**Problem details**
Output the records exactly as they appear, with no pictures included.

____ Task material

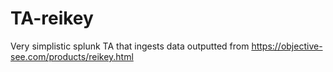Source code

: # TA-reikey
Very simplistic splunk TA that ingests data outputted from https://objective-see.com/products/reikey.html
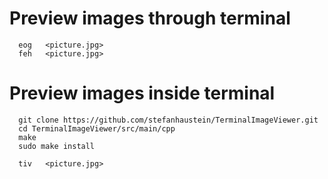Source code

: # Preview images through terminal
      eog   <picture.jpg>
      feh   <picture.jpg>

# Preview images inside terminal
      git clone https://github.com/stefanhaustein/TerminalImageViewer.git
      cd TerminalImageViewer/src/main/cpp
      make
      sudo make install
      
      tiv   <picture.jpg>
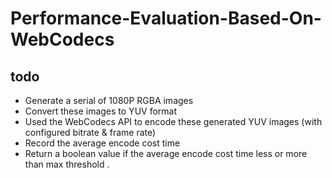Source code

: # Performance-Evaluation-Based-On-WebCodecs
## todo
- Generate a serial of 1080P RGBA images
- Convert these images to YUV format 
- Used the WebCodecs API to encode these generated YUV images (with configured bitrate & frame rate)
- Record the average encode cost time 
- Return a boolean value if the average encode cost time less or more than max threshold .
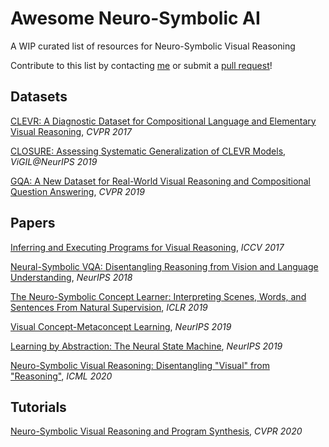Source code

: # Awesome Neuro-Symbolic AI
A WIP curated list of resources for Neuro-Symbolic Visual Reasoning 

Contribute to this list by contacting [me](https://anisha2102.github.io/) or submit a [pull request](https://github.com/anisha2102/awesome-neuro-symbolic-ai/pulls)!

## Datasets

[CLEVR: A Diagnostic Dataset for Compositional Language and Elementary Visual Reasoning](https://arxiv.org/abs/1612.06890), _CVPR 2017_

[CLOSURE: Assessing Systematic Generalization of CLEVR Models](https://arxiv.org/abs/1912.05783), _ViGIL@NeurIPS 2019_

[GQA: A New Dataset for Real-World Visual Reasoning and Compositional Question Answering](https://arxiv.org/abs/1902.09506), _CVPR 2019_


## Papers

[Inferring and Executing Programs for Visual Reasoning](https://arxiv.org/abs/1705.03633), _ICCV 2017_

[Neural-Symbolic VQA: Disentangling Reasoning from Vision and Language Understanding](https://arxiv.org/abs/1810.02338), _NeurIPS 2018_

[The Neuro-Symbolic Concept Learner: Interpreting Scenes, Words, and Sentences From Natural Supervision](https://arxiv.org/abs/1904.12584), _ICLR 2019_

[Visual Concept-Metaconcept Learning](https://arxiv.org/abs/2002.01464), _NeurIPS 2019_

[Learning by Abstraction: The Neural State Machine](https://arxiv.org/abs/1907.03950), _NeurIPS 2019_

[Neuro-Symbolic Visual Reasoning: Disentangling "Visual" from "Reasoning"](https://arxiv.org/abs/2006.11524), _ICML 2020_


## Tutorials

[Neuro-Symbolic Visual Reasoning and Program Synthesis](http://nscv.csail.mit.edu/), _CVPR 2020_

________

**Output**
Source code

: # TA-reikey
Very simplistic splunk TA that ingests data outputted from https://objective-see.com/products/reikey.html
Source code

: # Preview images through terminal
      eog   <picture.jpg>
      feh   <picture.jpg>

# Preview images inside terminal
      git clone https://github.com/stefanhaustein/TerminalImageViewer.git
      cd TerminalImageViewer/src/main/cpp
      make
      sudo make install
      
      tiv   <picture.jpg>
Source code

: # Performance-Evaluation-Based-On-WebCodecs
## todo
- Generate a serial of 1080P RGBA images
- Convert these images to YUV format 
- Used the WebCodecs API to encode these generated YUV images (with configured bitrate & frame rate)
- Record the average encode cost time 
- Return a boolean value if the average encode cost time less or more than max threshold .
Source code

: # Awesome Neuro-Symbolic AI
A WIP curated list of resources for Neuro-Symbolic Visual Reasoning 

Contribute to this list by contacting [me](https://anisha2102.github.io/) or submit a [pull request](https://github.com/anisha2102/awesome-neuro-symbolic-ai/pulls)!

## Datasets

[CLEVR: A Diagnostic Dataset for Compositional Language and Elementary Visual Reasoning](https://arxiv.org/abs/1612.06890), _CVPR 2017_

[CLOSURE: Assessing Systematic Generalization of CLEVR Models](https://arxiv.org/abs/1912.05783), _ViGIL@NeurIPS 2019_

[GQA: A New Dataset for Real-World Visual Reasoning and Compositional Question Answering](https://arxiv.org/abs/1902.09506), _CVPR 2019_


## Papers

[Inferring and Executing Programs for Visual Reasoning](https://arxiv.org/abs/1705.03633), _ICCV 2017_

[Neural-Symbolic VQA: Disentangling Reasoning from Vision and Language Understanding](https://arxiv.org/abs/1810.02338), _NeurIPS 2018_

[The Neuro-Symbolic Concept Learner: Interpreting Scenes, Words, and Sentences From Natural Supervision](https://arxiv.org/abs/1904.12584), _ICLR 2019_

[Visual Concept-Metaconcept Learning](https://arxiv.org/abs/2002.01464), _NeurIPS 2019_

[Learning by Abstraction: The Neural State Machine](https://arxiv.org/abs/1907.03950), _NeurIPS 2019_

[Neuro-Symbolic Visual Reasoning: Disentangling "Visual" from "Reasoning"](https://arxiv.org/abs/2006.11524), _ICML 2020_


## Tutorials

[Neuro-Symbolic Visual Reasoning and Program Synthesis](http://nscv.csail.mit.edu/), _CVPR 2020_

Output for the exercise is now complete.